We recognize the quandary thoughtful female physicians face when patients or others wrongly assume they are nurses. People want to be viewed accurately in a professional setting, and obviously such assumptions generally reflect unacceptable gender bias. Therefore, as a service to the producers of "ER" and other Hollywood shows, as well as dedicated female physicians everywhere, the Center humbly offers the following Top Ten responses that the Lockhart character might have made to this difficult, anti-nurse patient:

1. "Today I am practicing as a physician. But as a nurse I would be just as interested in giving you good care, and my work as a nurse would be just as critical to that care."

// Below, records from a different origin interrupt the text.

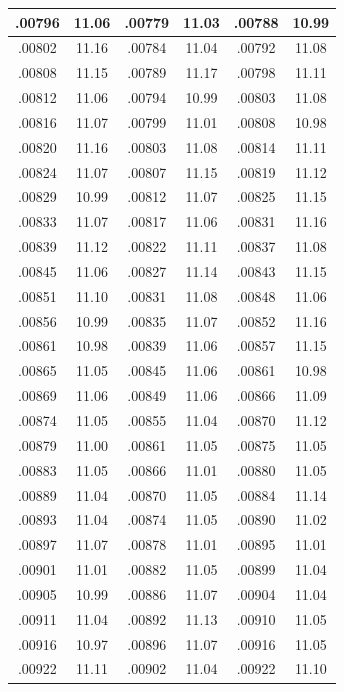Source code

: \documentclass[10pt,twoside]{report}
\begin{document}
\begin{appendices}
\begin{longtable}{|c|c||c|c||c|c|}
.00796 & 11.06 & .00779 & 11.03 & .00788 & 10.99\\\hline
.00802 & 11.16 & .00784 & 11.04 & .00792 & 11.08\\\hline
.00808 & 11.15 & .00789 & 11.17 & .00798 & 11.11\\\hline
.00812 & 11.06 & .00794 & 10.99 & .00803 & 11.08\\\hline
.00816 & 11.07 & .00799 & 11.01 & .00808 & 10.98\\\hline
.00820 & 11.16 & .00803 & 11.08 & .00814 & 11.11\\\hline
.00824 & 11.07 & .00807 & 11.15 & .00819 & 11.12\\\hline
.00829 & 10.99 & .00812 & 11.07 & .00825 & 11.15\\\hline
.00833 & 11.07 & .00817 & 11.06 & .00831 & 11.16\\\hline
.00839 & 11.12 & .00822 & 11.11 & .00837 & 11.08\\\hline
.00845 & 11.06 & .00827 & 11.14 & .00843 & 11.15\\\hline
.00851 & 11.10 & .00831 & 11.08 & .00848 & 11.06\\\hline
.00856 & 10.99 & .00835 & 11.07 & .00852 & 11.16\\\hline
.00861 & 10.98 & .00839 & 11.06 & .00857 & 11.15\\\hline
.00865 & 11.05 & .00845 & 11.06 & .00861 & 10.98\\\hline
.00869 & 11.06 & .00849 & 11.06 & .00866 & 11.09\\\hline
.00874 & 11.05 & .00855 & 11.04 & .00870 & 11.12\\\hline
.00879 & 11.00 & .00861 & 11.05 & .00875 & 11.05\\\hline
.00883 & 11.05 & .00866 & 11.01 & .00880 & 11.05\\\hline
.00889 & 11.04 & .00870 & 11.05 & .00884 & 11.14\\\hline
.00893 & 11.04 & .00874 & 11.05 & .00890 & 11.02\\\hline
.00897 & 11.07 & .00878 & 11.01 & .00895 & 11.01\\\hline
.00901 & 11.01 & .00882 & 11.05 & .00899 & 11.04\\\hline
.00905 & 10.99 & .00886 & 11.07 & .00904 & 11.04\\\hline
.00911 & 11.04 & .00892 & 11.13 & .00910 & 11.05\\\hline
.00916 & 10.97 & .00896 & 11.07 & .00916 & 11.05\\\hline
.00922 & 11.11 & .00902 & 11.04 & .00922 & 11.10\\\hline

\end{longtable}
\end{appendices}
\end{document}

2. "You're absolutely right--no nurse or physician should decide what happens to you. That is your right. As it happens, I am a nurse and a physician."

3. "Ahem. To become a physician, I worked hard to unlearn the interpersonal skills and holistic focus I developed in my years as a nurse, so I'll thank you not to denigrate my achievement."

4. (Conspiratorially.) "Sir, you are so right to be concerned--did you know that many nurses push unnecessary, life-threatening procedures on their patients, just to feed their investment portfolios and their egos? Can you imagine?"

5. "Nurse? In the managed care era? Sure, and maybe if you plant a Truffula seed, the Lorax and all his friends will come back too."

6. "Nurse? This is 2005--do I look like I've been lured here from some impoverished Asian or African nation whose health system has gone completely to hell? Do I look like I cry every day because my own children are thousands of miles away?"

7. "Sir, let's be real. Do you think a nurse would spend this much time at your bedside, monitoring and talking to you at length about your critical condition, providing vital physical and emotional support in spite of your oppositional personality, and trying to explain the incomprehensible techno-babble that comes out of most physicians' mouths, so you can make an informed decision about your care? Haven't you ever seen 'ER?'"

8. "Don't you call me a nurse again. Just because I couldn't hack it as a nurse, that's no reason..." (uncontrollable sobbing)

9. "Ahh...I gather you don't like our nurse-centered model of care." (Picking up a phone.) "Hello, is this psych.?"

10. "Don't worry, sir--the nurses only help the patients we want to live."